My Two Cents

Chris Faulknor
Chris Faulknor, Publisher
Publisher Chris Faulknor speaks of the Charlevoix County tax notices in a final appeal.

By: Chris Faulknor, Publisher
(231) 582-2799 

Chris Faulknor, Editor

This past week, I learned the Charlevoix County Treasurer has decided not to publish the tax foreclosure notices for 2011 in The Boyne City Gazette.

She has decided the best place for the county’s vital, and legally-required, information in the cheapest and least circulated newspaper.

This move ensures two things: our tax dollars will go to a business based in Gaylord instead of being kept locally; and these important notices will be published in a paper with an unverified and lowest stated readership.

A public notice is a piece of information the State of Michigan deems so important it is required to be placed in a newspaper of record, published and circulated in the county in question, to give the public maximum opportunity to become aware of the facts contained therein.

By publishing these in an out-of-county newspaper with low readership it decreases the public’s ability to see these important notices.

As with most quality newspapers, The Boyne City Gazette has been proudly audited by the United States Postal Service.
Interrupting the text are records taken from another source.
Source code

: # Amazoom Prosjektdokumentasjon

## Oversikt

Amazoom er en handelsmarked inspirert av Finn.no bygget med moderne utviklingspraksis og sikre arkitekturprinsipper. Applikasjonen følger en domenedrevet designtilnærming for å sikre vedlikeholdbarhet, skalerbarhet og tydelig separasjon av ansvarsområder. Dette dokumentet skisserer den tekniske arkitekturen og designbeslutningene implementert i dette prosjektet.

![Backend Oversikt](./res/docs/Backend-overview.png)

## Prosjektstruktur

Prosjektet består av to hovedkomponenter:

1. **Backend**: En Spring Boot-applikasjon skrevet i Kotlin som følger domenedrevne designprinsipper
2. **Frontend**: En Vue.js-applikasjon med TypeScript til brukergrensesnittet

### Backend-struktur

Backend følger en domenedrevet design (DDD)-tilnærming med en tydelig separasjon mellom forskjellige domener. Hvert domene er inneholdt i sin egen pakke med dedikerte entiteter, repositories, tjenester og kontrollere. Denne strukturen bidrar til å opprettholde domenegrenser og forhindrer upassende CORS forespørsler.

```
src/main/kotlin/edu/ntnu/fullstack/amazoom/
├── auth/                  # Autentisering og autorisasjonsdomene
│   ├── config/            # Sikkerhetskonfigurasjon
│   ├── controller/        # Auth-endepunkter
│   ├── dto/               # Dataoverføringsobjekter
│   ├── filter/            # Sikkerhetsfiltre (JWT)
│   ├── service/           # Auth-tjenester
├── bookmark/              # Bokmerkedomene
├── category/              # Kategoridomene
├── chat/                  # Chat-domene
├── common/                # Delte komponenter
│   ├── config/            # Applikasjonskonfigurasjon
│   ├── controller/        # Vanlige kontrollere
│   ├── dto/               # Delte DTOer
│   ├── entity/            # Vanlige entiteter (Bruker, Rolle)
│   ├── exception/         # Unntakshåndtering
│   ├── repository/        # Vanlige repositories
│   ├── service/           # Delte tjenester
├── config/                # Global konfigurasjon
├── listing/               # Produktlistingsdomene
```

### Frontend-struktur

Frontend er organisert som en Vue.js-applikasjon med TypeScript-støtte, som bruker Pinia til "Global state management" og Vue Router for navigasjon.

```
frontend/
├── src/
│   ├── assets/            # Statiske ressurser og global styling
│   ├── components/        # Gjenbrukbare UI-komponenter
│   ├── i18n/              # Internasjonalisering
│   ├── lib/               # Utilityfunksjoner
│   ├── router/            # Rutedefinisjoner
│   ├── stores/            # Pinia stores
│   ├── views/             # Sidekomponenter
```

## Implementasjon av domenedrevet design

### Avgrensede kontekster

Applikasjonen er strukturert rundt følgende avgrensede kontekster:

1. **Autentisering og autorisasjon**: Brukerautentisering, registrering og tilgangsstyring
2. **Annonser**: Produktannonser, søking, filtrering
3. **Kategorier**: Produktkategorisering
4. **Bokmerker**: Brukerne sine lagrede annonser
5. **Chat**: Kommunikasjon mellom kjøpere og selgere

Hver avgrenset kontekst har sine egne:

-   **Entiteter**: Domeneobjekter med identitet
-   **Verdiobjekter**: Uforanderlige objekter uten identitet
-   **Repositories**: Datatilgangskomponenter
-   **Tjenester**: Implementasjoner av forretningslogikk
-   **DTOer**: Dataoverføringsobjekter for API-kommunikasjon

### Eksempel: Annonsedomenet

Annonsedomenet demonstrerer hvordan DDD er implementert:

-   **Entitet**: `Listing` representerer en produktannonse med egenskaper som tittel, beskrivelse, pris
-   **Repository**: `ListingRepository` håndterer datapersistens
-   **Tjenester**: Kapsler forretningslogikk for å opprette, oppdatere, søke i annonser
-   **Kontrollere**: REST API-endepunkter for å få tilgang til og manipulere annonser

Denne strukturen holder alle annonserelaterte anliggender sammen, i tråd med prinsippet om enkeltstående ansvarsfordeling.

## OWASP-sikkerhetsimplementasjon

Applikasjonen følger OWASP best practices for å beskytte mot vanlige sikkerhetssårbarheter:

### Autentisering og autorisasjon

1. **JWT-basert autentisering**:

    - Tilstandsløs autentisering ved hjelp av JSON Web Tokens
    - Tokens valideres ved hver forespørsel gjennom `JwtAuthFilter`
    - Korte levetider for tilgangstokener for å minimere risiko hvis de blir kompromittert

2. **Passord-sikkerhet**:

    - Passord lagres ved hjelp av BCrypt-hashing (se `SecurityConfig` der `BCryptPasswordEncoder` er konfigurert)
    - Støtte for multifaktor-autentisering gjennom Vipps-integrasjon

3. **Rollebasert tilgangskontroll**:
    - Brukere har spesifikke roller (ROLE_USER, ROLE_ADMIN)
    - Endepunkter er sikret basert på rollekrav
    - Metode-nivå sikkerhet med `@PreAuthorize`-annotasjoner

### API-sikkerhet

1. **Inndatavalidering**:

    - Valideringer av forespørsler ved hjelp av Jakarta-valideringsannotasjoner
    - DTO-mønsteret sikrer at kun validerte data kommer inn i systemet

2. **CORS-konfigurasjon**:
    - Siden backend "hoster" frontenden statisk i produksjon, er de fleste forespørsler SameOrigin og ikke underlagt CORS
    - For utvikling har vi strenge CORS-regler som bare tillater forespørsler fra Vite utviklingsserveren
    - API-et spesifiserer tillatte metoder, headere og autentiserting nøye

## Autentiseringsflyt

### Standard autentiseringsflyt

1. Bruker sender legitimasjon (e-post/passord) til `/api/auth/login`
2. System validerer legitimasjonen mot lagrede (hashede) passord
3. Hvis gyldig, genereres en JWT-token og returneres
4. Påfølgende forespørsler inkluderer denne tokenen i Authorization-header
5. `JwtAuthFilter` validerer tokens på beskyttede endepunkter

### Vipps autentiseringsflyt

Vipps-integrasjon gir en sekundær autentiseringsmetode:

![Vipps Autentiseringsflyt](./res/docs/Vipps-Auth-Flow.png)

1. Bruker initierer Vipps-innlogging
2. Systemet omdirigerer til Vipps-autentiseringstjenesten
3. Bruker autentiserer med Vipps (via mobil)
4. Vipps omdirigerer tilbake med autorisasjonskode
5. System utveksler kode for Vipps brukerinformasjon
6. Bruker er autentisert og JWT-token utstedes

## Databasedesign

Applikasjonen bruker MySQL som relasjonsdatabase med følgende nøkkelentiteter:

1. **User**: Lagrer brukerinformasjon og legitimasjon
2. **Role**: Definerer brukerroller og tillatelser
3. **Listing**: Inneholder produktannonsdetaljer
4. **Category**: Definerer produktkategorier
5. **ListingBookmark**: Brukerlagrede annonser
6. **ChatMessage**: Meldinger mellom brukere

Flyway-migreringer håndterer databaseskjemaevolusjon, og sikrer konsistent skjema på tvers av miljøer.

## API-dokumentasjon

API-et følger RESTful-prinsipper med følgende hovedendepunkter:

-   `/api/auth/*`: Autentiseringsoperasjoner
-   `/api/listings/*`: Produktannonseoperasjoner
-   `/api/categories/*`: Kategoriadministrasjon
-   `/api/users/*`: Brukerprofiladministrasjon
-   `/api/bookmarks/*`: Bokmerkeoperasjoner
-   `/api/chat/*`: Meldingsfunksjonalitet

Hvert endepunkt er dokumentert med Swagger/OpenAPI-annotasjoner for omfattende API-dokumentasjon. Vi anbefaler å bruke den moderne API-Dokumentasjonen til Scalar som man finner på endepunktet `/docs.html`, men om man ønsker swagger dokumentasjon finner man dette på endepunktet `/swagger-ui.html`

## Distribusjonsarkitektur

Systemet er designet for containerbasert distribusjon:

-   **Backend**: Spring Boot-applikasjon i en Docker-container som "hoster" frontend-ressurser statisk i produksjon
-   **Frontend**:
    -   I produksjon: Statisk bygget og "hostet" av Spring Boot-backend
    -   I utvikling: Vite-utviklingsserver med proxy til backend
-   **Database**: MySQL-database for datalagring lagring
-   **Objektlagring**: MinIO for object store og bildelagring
This means I sat here in the office while a postal worker from Lansing picked through every store receipt, verified the paid subscriptions I claimed were actually paid (by way of cancelled check, in fact), and physically counted the papers being recycled.

Sure, the county will save a few hundred dollars, but refusing to support local businesses is a poor choice in the long run.
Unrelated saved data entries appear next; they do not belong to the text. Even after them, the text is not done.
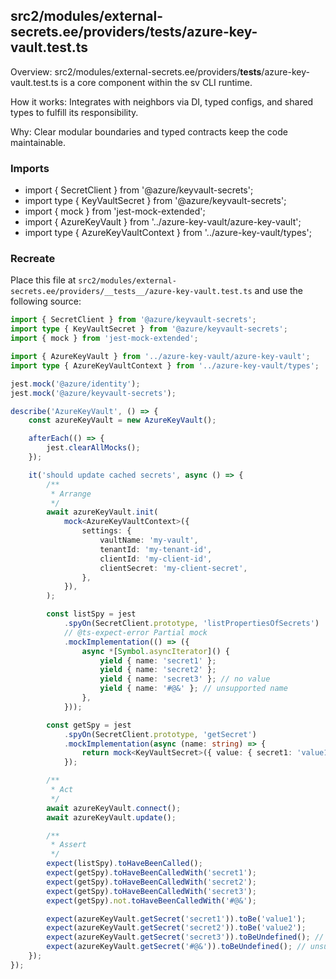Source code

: ## src2/modules/external-secrets.ee/providers/__tests__/azure-key-vault.test.ts

Overview: src2/modules/external-secrets.ee/providers/__tests__/azure-key-vault.test.ts is a core component within the sv CLI runtime.

How it works: Integrates with neighbors via DI, typed configs, and shared types to fulfill its responsibility.

Why: Clear modular boundaries and typed contracts keep the code maintainable.

### Imports

- import { SecretClient } from '@azure/keyvault-secrets';
- import type { KeyVaultSecret } from '@azure/keyvault-secrets';
- import { mock } from 'jest-mock-extended';
- import { AzureKeyVault } from '../azure-key-vault/azure-key-vault';
- import type { AzureKeyVaultContext } from '../azure-key-vault/types';

### Recreate

Place this file at `src2/modules/external-secrets.ee/providers/__tests__/azure-key-vault.test.ts` and use the following source:

```ts
import { SecretClient } from '@azure/keyvault-secrets';
import type { KeyVaultSecret } from '@azure/keyvault-secrets';
import { mock } from 'jest-mock-extended';

import { AzureKeyVault } from '../azure-key-vault/azure-key-vault';
import type { AzureKeyVaultContext } from '../azure-key-vault/types';

jest.mock('@azure/identity');
jest.mock('@azure/keyvault-secrets');

describe('AzureKeyVault', () => {
	const azureKeyVault = new AzureKeyVault();

	afterEach(() => {
		jest.clearAllMocks();
	});

	it('should update cached secrets', async () => {
		/**
		 * Arrange
		 */
		await azureKeyVault.init(
			mock<AzureKeyVaultContext>({
				settings: {
					vaultName: 'my-vault',
					tenantId: 'my-tenant-id',
					clientId: 'my-client-id',
					clientSecret: 'my-client-secret',
				},
			}),
		);

		const listSpy = jest
			.spyOn(SecretClient.prototype, 'listPropertiesOfSecrets')
			// @ts-expect-error Partial mock
			.mockImplementation(() => ({
				async *[Symbol.asyncIterator]() {
					yield { name: 'secret1' };
					yield { name: 'secret2' };
					yield { name: 'secret3' }; // no value
					yield { name: '#@&' }; // unsupported name
				},
			}));

		const getSpy = jest
			.spyOn(SecretClient.prototype, 'getSecret')
			.mockImplementation(async (name: string) => {
				return mock<KeyVaultSecret>({ value: { secret1: 'value1', secret2: 'value2' }[name] });
			});

		/**
		 * Act
		 */
		await azureKeyVault.connect();
		await azureKeyVault.update();

		/**
		 * Assert
		 */
		expect(listSpy).toHaveBeenCalled();
		expect(getSpy).toHaveBeenCalledWith('secret1');
		expect(getSpy).toHaveBeenCalledWith('secret2');
		expect(getSpy).toHaveBeenCalledWith('secret3');
		expect(getSpy).not.toHaveBeenCalledWith('#@&');

		expect(azureKeyVault.getSecret('secret1')).toBe('value1');
		expect(azureKeyVault.getSecret('secret2')).toBe('value2');
		expect(azureKeyVault.getSecret('secret3')).toBeUndefined(); // no value
		expect(azureKeyVault.getSecret('#@&')).toBeUndefined(); // unsupported name
	});
});

```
When I addressed this issue at a recent County Commission meeting, the treasurer stood up and said “I’m publishing it with the (lower circulated newspaper) because they quoted us a lower price)”
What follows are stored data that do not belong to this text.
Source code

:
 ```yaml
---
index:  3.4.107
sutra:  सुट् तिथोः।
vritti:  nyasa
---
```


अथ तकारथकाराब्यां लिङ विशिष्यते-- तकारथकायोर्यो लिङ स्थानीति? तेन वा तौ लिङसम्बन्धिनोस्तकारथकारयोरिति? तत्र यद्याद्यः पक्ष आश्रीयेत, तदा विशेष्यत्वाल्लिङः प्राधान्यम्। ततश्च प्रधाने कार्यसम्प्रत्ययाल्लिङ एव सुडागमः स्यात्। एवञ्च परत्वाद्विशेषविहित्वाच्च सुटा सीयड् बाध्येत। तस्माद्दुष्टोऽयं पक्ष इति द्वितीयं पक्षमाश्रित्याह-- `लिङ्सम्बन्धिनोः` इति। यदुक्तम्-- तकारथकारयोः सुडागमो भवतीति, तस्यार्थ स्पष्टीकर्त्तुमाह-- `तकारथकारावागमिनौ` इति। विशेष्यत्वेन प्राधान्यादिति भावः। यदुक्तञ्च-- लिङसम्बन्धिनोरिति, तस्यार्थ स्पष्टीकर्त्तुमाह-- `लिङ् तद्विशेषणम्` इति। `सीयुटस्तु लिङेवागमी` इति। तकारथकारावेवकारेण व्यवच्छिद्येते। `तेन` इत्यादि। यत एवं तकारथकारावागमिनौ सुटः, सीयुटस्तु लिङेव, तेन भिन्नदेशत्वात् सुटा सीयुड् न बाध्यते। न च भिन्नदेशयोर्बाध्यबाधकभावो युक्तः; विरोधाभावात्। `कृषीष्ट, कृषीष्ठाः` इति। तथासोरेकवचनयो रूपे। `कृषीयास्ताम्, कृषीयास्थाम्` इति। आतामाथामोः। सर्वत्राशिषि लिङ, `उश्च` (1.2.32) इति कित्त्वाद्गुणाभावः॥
Cost savings should not be the sole factor in deciding who is lucky enough to see the foreclosure notices this year (this year, the lucky crowd will number under a thousand, and mostly comprise residents of East Jordan, Ellsworth, and Atwood).

So why were The Boyne City Gazette’s prices higher?

Well, it starts with a higher quality product.

Our news coverage is unparalleled, but don’t take our word for it.

Go ahead and lay the Boyne City Gazette on a table next to any other area publication. Count the local photos. Count the local stories. Count the local columnists and see who comes out on top.

We are represented at nearly every Boyne City event.

You will see photos in this week’s paper from events that no other news source got near (Not sure? Try to find a photo from Boyne City’s ladder truck in another paper this week, or a photo of Blackie and the Rodeo Kings at Freshwater Studio or a feature story on Shirley Howie or the in-depth coverage of the Charlevoix County Board of Commissioners meeting).

Our prices are higher, but it’s not that the Boyne City Gazette charges so much more — fact is our prices are still lower than the going rate of newspapers with similar quality and circulation — but that another paper charges so much less.

And, yes, we depend on the revenue from legal notices to keep putting out the community-focused, news-packed paper our readers have come to depend upon.

We bring this matter to your attention because, as the saying goes, our ox is getting gored. But, it’s not just our ox … it’s Boyne City’s ox.